La sfida è grande, quindi: si tratta di innovare profondamente i servizi, per farli diventare più inclusivi in modo da rendere più varia la loro utenza, e soprattutto accrescerne la reputazione affinché inviino segnali positivi che non inficino le competenze acquisite.

Apprendimento istituzionale e modalità aperte di revisione incrementale delle politiche
Questo quadro ci consegna un messaggio importantissimo, per niente generico, e che non va in nessun modo trascurato. Lo sottolineo perché spesso si tende a dare più importante alle grandi decisioni regolative e alle scelte di bilancio, mentre quello che emerge qui è che sono cruciali anche la programmazione e l’implementazione delle scelte fatte (Maestri, Vitale 2016). Ulteriori approfondimenti nella scheda « I nuovi cittadini » nel sito dell’Associazione IN. Innovare per includere. Il punto su cui mi preme insistere è soprattutto relativo al fatto che per innovare i servizi con finalità di inclusione, ed evitare effetti di stigmatizzazione, le politiche pubbliche per l’integrazione degli immigrati richiedono adattamenti, apprendimenti e continui aggiustamenti politici ed organizzativi. Trascurarle, darle per scontate, curarne solo la prima messa in opera può essere molto controproducente (Bilgili et al. 2015). Tenuto conto che negli anni a venire ci sono poche possibilità che le politiche a favore degli immigrati divengano più popolari e meno controverse (Giorgi, Vitale 2016).
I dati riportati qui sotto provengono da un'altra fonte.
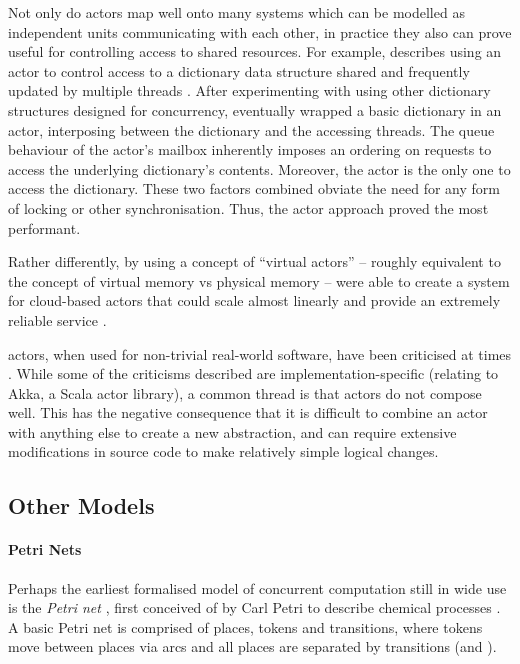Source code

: Not only do \glspl{actor} map well onto many systems which can be modelled as independent units communicating with each other, in practice they also can prove useful for controlling access to shared resources.  For example, \citeauthor{Terrell2018} describes using an \gls{actor} to control access to a dictionary data structure shared and frequently updated by multiple threads \cite{Terrell2018}.  After experimenting with using other dictionary structures designed for concurrency, \citeauthor{Terrell2018} eventually wrapped a basic dictionary in an \gls{actor}, interposing between the dictionary and the accessing threads.  The queue behaviour of the \gls{actor}'s mailbox inherently imposes an ordering on requests to access the underlying dictionary's contents.   Moreover, the \gls{actor} is the only one to access the dictionary.  These two factors combined obviate the need for any form of locking or other synchronisation.  Thus, the \gls{actor} approach proved the most performant.

Rather differently, by using a concept of ``virtual actors'' -- roughly equivalent to the concept of virtual memory vs physical memory -- \citeauthor{Bernstein2016} were able to create a system for cloud-based actors that could scale almost linearly and provide an extremely reliable service \cite{Bernstein2016}.

\Glspl{actor}, when used for non-trivial real-world software, have been criticised at times \eg{} \cite{Welsh2013,Stucchio2013}.  While some of the criticisms described are implementation-specific (relating to Akka, a Scala \gls{actor} library), a common thread is that \glspl{actor} do not compose well.  This has the negative consequence that it is difficult to combine an \gls{actor} with anything else to create a new abstraction, and can require extensive modifications in source code to make relatively simple logical changes.

\subsection{\label{sec:back:othermodels}Other Models}

\paragraph{Petri Nets}
Perhaps the earliest formalised model of concurrent computation still in wide use is the \emph{Petri net} \cite{Dennis2011}, first conceived of by Carl Petri to describe chemical processes \cite{Petri2008}.  A basic Petri net is comprised of places, tokens and transitions, where tokens move between places via arcs and all places are separated by transitions (and \viceversa).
Curarne l’implementazione richiede quindi:
– grande attenzione e revisioni costanti dei criteri di selezione e inclusione, per evitare sia gli effetti di stigmatizzazione dei servizi dedicati ai soli immigrati sia gli effetti di scrematura dei servizi che si vorrebbero universalisti ma che di fatto escludono gli immigrati;
– coinvolgimento anche di pedagogisti, esperti di processi apprendimento delle competenze, per non improvvisare e usare al meglio il sapere esperto di cui dispone un territorio, certificare le competenze acquisite e difenderne la qualità curando con attenzione i segnali che si inviano; e quindi:
– capacità di programmare flussi di comunicazione e feedback con gli operatori coinvolti, per avere ritorni relativi alla conoscenza pratica acquisita in situazione, e con le parti sociali (datoriali e sindacali) per aver ritorni sugli effetti di breve e medio periodo; e di conseguenza:
– piattaforme di lavoro aperte in cui raccogliere idee e spingere la critica di associazioni, gruppi e comunità verso indicazioni improntate alla fattibilità; ma anche
– mobilitazione dei gruppi della società civile e associazioni di base per sostenere e giustificare l’importanza di perseguire nella strada dell’integrazione, e al contempo creare occasioni di socialità, contatto, lavoro comune fra immigrati e nativi e legami sociali che vadano al di là delle relazioni strumentali e intreccino una condivisione di bisogni comuni; senza trascurare:
– valutazioni pubbliche e accessibili dei programmi e degli enti coinvolti, che non misurino le attività fatte (valutazione di output) ma i risultati occupazionali raggiunti nel medio periodo (valutazione di outcome: posizione, tipo di contratto, corrispondenza rispetto alle competenze acquisite); e in termini di programmazione:
– valorizzazione delle esperienze di successo ma anche di quelle di insuccesso, con un sistema di incentivi che non favorisca l’opacità, ma sanzioni l’assenza di valutazione e premi le revisioni e gli adattamenti.